El marisqueo submarino es un arte que combina habilidad, paciencia y un profundo conocimiento del ecosistema marino. Jorge Santos, un experimentado mariscador de navajas, ha dedicado más de 30 años a esta labor, que comenzó en su infancia, cuando se aventuraba a bucear en la playa de su infancia. Su historia es un testimonio de la tradición y la evolución de un oficio que ha sabido adaptarse a las regulaciones y a las exigencias del mercado.
La captura de navajas, un bivalvo que se encuentra en los fondos arenosos de la ría, requiere de una técnica especial que se adquiere con el tiempo. Santos recuerda cómo, al principio, la extracción se realizaba en apnea, es decir, sin ningún tipo de suministro de aire. Esta práctica, aunque emocionante, presentaba riesgos significativos para la salud de los buceadores. Sin embargo, en 2008, la administración autonómica permitió el uso de equipos de aire, lo que ha mejorado considerablemente la seguridad de los mariscadores.
### La Vida Bajo el Agua
El trabajo de Santos y sus compañeros se desarrolla en el Parque Nacional das Illas Atlánticas, un área protegida donde la calidad del agua y la abundancia de nutrientes crean un entorno ideal para la vida marina. A diferencia de otros mariscadores que pueden pasar largas horas en el mar, Santos realiza su trabajo de manera más eficiente. Después de un breve trayecto en barco, se sumerge en el agua por un máximo de dos horas, buscando los orificios donde se esconden las navajas.
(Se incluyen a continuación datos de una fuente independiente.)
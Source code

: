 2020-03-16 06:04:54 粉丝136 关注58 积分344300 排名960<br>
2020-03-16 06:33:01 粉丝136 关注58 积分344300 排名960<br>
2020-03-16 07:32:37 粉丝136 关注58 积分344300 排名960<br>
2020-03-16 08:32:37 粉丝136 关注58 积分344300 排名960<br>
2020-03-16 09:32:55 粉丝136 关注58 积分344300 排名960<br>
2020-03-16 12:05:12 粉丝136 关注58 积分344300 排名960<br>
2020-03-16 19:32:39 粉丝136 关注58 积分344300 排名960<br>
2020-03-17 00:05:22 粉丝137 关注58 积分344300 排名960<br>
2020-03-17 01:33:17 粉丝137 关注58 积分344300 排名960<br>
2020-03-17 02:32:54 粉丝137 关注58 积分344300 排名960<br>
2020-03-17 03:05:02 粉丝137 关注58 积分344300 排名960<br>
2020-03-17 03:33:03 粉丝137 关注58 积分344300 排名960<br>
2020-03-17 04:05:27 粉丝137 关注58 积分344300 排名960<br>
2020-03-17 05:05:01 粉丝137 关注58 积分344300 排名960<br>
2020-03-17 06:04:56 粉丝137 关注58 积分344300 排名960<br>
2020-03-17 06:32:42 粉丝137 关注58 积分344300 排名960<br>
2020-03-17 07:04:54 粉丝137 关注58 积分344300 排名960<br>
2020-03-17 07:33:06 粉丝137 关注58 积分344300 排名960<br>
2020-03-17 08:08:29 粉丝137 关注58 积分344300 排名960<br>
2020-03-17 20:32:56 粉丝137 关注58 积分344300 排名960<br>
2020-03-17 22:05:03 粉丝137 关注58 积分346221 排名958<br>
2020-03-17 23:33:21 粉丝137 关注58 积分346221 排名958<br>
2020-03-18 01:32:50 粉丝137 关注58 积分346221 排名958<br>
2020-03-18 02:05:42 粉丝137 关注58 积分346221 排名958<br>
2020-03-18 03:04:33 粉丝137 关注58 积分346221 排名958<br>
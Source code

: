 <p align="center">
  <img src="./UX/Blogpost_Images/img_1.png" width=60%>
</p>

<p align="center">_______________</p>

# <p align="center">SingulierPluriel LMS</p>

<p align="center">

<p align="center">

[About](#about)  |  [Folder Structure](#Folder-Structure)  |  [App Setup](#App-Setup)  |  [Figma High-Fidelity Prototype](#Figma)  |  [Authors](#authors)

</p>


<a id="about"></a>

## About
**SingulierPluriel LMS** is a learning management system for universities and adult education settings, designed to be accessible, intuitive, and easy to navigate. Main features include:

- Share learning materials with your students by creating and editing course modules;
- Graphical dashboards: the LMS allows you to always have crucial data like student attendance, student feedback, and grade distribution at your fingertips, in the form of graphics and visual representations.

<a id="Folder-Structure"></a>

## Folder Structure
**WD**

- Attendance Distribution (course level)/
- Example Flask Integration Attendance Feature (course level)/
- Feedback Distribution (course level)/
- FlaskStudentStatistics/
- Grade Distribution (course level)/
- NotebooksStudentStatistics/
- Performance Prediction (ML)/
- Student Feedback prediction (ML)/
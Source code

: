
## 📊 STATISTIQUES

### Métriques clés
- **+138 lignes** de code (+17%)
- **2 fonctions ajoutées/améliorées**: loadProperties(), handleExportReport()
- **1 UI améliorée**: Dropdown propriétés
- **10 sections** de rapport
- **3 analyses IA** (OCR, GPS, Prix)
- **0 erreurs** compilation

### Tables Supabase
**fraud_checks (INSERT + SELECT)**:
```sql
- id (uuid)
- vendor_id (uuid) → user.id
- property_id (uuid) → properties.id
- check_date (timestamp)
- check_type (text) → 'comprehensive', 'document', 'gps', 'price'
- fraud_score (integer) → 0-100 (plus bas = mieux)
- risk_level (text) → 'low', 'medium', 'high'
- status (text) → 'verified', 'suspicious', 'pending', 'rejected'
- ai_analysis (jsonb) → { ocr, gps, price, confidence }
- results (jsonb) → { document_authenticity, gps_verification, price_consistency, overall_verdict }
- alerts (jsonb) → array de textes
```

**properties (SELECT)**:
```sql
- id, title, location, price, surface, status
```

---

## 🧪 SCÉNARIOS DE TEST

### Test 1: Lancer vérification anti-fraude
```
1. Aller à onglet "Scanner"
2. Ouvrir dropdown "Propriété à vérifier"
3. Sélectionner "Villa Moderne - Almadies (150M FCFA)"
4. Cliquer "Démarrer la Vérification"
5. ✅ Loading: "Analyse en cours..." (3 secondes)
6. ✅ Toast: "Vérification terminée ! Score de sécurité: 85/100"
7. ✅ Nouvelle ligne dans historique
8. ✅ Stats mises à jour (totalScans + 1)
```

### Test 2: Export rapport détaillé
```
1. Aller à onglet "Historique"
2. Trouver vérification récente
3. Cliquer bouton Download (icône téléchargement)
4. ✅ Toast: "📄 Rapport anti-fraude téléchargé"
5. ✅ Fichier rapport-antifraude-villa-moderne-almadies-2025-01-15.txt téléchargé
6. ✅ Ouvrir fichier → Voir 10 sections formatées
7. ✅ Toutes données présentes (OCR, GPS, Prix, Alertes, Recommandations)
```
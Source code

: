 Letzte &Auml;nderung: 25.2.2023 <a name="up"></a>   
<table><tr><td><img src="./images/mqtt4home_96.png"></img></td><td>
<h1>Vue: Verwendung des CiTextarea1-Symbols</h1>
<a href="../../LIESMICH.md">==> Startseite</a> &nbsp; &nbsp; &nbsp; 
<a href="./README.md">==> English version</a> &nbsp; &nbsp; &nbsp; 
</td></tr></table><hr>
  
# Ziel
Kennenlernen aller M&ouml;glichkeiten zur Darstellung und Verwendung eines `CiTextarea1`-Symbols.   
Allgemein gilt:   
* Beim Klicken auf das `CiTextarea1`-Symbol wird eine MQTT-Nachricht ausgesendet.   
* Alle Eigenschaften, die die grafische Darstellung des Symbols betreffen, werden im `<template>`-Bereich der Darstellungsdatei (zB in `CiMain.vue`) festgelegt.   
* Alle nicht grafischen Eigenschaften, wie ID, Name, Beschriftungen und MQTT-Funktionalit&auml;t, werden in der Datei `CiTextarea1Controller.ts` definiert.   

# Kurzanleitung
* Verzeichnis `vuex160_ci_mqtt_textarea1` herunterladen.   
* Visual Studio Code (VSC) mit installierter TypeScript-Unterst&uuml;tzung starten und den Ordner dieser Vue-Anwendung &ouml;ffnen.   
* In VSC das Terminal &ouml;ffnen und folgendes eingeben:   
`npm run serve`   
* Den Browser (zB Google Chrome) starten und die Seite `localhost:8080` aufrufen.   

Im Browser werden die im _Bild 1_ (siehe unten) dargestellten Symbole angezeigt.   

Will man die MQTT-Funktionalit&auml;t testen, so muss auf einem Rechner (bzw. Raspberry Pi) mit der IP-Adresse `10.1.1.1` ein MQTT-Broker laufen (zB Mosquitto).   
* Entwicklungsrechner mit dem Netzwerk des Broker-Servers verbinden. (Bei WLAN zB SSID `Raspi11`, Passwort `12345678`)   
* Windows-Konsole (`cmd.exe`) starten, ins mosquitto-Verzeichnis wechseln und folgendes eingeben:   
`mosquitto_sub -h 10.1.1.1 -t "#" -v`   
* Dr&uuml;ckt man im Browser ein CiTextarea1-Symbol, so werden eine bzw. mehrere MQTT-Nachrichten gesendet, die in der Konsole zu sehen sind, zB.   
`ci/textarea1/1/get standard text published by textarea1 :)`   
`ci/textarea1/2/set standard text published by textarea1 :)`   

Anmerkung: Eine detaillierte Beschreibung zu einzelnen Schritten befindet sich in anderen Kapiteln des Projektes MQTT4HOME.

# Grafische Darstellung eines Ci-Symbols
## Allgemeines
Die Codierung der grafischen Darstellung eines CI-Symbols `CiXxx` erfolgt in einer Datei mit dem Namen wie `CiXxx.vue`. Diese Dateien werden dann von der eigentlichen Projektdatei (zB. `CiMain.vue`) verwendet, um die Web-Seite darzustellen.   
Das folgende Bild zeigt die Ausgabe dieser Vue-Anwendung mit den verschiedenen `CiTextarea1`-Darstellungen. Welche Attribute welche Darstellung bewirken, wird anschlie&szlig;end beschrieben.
«Es como recoger espárragos en el fondo del mar», dice Santos, enfatizando la delicadeza y precisión que requiere esta actividad. Todo se hace a mano, sin herramientas, lo que añade un nivel de dificultad y destreza a su labor. La recompensa, sin embargo, es considerable. Este año, la cofradía de pescadores a la que pertenece ha facturado 1,1 millones de euros, y en un buen día, el precio de las navajas puede alcanzar los 28 euros por kilogramo. Esto ha llevado a que muchos de sus productos se vendan en mercados lejanos, como Madrid y Barcelona, donde los precios son más altos que en su región natal.
La regulación de la extracción es fundamental para la sostenibilidad del recurso. Cada mariscador tiene un límite de 20 kilogramos por jornada, que se amplía a 25 durante la temporada navideña. Esta medida busca proteger el ecosistema y asegurar que la actividad se mantenga a largo plazo. Santos explica que la navaja no necesita siembra y su población se mantiene estable durante todo el año, lo que facilita la planificación de la extracción.
### Desafíos y Seguridad en el Mar
A pesar de las mejoras en la seguridad, el marisqueo submarino sigue siendo una actividad peligrosa. Santos menciona que la gestión del aire y el tiempo de inmersión son cruciales para evitar problemas de descompresión. Además, factores externos como el estado del mar y las condiciones meteorológicas pueden complicar la labor. Sin embargo, Santos se siente seguro en su entorno y asegura que la comodidad y la confianza son esenciales para quienes se dedican a este oficio.
La obtención de una licencia para mariscar es otro aspecto importante de esta actividad. Actualmente, las licencias se compran y venden, y su precio puede alcanzar los 150.000 euros. Esto limita el acceso a la profesión, pero también asegura que quienes se dedican a ella tienen un compromiso serio con la sostenibilidad y la calidad del producto.
La vida de un mariscador de navajas es un reflejo de la conexión entre el ser humano y el mar. Santos, después de tres décadas en este oficio, continúa disfrutando de su trabajo y de la satisfacción que le brinda. La pasión por el mar y la tradición de su familia lo han llevado a convertirse en un experto en su campo, y su historia es un recordatorio de la importancia de preservar tanto las técnicas tradicionales como el medio ambiente que las sustenta.